-- WHAT TO WORK ON --
All that is needed is each line of the entries holding the word "seront", copied as it stands.

-- Stored data --
______________________________

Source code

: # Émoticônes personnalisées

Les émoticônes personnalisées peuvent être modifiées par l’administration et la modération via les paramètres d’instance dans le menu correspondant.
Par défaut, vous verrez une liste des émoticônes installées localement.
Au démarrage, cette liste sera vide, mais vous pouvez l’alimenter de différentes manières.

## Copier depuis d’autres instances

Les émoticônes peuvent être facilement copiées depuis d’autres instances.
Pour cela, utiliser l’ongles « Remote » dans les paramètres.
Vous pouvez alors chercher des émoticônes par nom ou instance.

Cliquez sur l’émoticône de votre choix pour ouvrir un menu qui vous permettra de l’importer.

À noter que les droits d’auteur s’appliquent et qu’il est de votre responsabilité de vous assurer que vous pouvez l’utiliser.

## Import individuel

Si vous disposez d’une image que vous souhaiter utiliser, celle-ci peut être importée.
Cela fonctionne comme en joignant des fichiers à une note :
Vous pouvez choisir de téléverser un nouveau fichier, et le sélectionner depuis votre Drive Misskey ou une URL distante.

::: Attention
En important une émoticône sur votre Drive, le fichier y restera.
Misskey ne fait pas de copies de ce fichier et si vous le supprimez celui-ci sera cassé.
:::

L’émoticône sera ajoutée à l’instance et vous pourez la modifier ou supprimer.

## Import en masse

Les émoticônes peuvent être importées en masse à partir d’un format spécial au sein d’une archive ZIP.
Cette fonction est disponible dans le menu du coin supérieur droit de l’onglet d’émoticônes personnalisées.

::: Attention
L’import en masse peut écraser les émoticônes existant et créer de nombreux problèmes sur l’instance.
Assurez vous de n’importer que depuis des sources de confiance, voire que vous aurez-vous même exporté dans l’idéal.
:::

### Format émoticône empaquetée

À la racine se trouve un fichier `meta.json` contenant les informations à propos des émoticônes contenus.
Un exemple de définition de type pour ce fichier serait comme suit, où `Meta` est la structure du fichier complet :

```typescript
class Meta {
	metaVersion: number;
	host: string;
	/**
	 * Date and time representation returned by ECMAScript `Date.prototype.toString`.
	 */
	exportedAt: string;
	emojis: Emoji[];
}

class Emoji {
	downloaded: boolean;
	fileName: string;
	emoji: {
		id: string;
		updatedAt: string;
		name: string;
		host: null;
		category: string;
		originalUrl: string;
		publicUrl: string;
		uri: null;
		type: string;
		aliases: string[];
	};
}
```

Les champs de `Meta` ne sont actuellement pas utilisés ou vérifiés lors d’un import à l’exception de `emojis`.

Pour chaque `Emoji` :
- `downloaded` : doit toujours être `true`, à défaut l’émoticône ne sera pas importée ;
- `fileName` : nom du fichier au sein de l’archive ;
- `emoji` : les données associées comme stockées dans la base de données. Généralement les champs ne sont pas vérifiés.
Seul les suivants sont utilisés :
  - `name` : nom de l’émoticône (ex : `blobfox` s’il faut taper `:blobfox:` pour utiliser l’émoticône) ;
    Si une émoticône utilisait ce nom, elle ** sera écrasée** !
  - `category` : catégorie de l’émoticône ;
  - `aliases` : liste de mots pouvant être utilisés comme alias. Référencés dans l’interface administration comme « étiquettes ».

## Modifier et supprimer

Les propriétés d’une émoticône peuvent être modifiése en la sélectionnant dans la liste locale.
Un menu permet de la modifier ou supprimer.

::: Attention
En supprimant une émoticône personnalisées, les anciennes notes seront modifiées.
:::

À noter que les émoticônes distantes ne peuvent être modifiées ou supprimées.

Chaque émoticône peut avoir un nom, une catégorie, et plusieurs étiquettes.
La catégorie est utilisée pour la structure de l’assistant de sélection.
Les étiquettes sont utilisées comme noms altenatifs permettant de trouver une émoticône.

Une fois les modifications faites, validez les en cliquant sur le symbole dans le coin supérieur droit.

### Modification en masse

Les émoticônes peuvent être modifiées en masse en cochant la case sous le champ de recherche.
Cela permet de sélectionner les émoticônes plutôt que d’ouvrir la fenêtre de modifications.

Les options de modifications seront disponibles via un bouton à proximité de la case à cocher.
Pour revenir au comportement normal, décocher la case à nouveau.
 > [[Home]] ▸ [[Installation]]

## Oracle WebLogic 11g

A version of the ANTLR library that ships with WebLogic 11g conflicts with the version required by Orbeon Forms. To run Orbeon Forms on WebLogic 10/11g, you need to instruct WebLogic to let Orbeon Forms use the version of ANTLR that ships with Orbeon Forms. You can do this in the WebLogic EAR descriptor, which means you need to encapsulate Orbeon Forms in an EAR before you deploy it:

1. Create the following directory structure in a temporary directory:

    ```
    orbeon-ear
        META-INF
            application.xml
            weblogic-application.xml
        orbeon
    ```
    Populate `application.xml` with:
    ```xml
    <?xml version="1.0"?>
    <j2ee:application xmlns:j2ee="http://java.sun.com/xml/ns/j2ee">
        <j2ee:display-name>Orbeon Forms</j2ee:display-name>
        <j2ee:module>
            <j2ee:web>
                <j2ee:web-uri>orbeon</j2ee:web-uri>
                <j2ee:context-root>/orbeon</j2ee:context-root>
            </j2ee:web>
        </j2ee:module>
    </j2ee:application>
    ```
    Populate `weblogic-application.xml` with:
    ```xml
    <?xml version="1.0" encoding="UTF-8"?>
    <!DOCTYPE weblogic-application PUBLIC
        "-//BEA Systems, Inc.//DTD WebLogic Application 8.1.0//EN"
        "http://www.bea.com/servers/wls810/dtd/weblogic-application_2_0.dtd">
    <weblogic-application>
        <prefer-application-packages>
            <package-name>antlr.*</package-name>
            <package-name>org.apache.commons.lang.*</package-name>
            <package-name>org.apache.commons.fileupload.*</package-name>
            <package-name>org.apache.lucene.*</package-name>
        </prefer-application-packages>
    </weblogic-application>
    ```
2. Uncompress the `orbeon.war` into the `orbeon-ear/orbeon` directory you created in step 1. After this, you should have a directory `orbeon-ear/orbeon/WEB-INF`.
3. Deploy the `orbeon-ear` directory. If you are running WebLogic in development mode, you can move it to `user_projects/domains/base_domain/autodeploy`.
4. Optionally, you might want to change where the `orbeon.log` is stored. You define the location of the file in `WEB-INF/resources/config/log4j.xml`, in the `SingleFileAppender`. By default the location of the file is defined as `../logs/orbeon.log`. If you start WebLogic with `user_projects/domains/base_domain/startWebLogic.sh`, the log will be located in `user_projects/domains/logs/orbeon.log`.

______________________________

-- ANSWER BELOW --
En supprimant une émoticône personnalisées, les anciennes notes seront modifiées.
Les options de modifications seront disponibles via un bouton à proximité de la case à cocher.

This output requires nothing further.